→ **WHAT YOU HAVE TO DO**
Your task is to write out all of the records once more, exactly.

[SUPPLIED MATERIAL — start]

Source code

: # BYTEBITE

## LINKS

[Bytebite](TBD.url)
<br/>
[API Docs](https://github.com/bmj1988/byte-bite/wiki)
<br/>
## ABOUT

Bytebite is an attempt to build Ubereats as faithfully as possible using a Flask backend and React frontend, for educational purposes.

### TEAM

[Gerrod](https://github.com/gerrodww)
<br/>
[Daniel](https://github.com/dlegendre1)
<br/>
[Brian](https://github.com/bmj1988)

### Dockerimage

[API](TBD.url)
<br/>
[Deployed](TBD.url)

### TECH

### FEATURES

[SUPPLIED MATERIAL — finish]

→ **EXERCISE ANSWER**
Source code

: # BYTEBITE

## LINKS

[Bytebite](TBD.url)
<br/>
[API Docs](https://github.com/bmj1988/byte-bite/wiki)
<br/>
## ABOUT

Bytebite is an attempt to build Ubereats as faithfully as possible using a Flask backend and React frontend, for educational purposes.

### TEAM

[Gerrod](https://github.com/gerrodww)
<br/>
[Daniel](https://github.com/dlegendre1)
<br/>
[Brian](https://github.com/bmj1988)

### Dockerimage

[API](TBD.url)
<br/>
[Deployed](TBD.url)

### TECH

### FEATURES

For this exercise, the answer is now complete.